I would have hated this dish as a kid, so Miss F must take after me. This must mean she will grow to enjoy it when she is older, right? She was not a fan at all, but C and I enjoyed it very much. C did say that Rice-a-Roni would have been preferable, he even called it a "tasty treat" when describing it to Miss F. I was shocked that she didn't enjoy it, she usually loves rice and I thought the addition of cheese and corn would make her happy. She explained that she likes all those things individually, just not mixed up together. Nonetheless, this was a great side dish and I enjoyed it much more than my usual TexMex side dish go-to of beans. Thanks to Taste of Home for the fantastic recipe!
1 cup uncooked long grain white rice
2 cups chicken broth
1 cup sour cream
1 (4 ounce) can diced green chile peppers
1 cup shredded Monterrey Jack cheese, divided
1 ½ cups frozen corn
salt and ground black pepper
In a sauce pan, bring the rice and chicken broth to a boil.

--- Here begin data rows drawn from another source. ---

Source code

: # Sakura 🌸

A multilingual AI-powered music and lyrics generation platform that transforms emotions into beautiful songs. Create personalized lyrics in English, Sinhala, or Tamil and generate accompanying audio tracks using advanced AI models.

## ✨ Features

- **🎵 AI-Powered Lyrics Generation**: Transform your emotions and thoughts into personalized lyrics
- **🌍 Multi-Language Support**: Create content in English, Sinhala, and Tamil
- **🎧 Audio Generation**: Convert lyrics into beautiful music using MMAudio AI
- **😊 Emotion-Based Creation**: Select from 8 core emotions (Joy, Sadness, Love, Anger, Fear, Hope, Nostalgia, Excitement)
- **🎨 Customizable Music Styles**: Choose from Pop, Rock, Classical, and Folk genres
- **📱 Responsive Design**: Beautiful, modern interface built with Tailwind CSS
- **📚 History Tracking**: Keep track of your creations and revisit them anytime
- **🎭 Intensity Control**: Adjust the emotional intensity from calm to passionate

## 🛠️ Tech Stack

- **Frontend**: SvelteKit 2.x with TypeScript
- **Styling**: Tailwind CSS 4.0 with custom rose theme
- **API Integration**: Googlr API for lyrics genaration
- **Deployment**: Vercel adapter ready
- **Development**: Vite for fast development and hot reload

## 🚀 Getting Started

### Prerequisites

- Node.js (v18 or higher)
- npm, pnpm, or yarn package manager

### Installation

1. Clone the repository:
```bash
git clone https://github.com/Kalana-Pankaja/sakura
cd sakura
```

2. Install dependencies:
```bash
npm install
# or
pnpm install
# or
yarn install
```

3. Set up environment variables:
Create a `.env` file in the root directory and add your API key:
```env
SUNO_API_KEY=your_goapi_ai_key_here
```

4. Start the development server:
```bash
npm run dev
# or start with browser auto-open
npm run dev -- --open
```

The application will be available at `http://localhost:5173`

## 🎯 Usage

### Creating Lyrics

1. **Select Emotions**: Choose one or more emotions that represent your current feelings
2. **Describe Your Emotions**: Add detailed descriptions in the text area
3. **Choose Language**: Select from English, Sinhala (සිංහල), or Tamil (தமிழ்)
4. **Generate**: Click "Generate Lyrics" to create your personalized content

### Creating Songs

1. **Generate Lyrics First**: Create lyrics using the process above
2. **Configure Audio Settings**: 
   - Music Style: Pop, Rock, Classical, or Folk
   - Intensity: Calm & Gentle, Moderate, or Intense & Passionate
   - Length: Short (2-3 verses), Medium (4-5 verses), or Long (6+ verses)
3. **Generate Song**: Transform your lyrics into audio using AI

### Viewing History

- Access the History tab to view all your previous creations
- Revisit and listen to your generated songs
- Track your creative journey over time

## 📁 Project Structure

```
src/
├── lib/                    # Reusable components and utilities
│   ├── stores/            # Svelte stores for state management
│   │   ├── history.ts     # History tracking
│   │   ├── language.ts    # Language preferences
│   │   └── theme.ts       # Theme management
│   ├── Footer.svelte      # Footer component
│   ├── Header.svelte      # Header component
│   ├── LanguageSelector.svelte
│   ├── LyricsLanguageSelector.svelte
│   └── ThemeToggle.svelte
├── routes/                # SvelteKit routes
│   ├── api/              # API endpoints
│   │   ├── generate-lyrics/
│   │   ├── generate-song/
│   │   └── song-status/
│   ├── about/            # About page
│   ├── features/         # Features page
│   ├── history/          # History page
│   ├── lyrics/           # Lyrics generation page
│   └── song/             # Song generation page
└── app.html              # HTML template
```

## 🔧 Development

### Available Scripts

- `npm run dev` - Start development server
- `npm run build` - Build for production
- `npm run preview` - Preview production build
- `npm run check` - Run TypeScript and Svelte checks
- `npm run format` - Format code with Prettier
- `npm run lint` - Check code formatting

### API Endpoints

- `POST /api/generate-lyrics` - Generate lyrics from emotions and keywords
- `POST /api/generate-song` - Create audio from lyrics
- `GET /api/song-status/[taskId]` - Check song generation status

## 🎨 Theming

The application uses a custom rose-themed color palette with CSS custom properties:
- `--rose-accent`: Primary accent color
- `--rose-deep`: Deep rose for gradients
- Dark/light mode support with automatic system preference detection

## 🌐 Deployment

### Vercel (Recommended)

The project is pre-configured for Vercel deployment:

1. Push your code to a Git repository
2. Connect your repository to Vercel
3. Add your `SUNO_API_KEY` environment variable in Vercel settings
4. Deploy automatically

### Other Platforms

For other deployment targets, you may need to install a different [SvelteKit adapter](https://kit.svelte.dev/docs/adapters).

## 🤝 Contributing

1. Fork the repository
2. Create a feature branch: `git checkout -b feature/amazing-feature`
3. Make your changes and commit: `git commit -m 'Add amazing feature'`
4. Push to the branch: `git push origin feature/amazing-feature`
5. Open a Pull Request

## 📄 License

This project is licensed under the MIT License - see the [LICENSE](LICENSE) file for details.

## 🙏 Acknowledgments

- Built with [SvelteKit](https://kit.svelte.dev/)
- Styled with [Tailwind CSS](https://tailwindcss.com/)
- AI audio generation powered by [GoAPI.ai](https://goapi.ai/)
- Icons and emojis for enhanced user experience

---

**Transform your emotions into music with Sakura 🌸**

Reduce heat to low, cover, and simmer 20 minutes. Preheat oven to 350. Lightly grease a 1 ½ quart casserole dish.
Stir together the rice, sour cream, green chiles, ½ cup of the cheese and corn, season with salt and pepper. Transfer to the prepared casserole dish and top with the remaining cheese. Bake uncovered 30 minutes, until cheese is bubbly and lightly browned.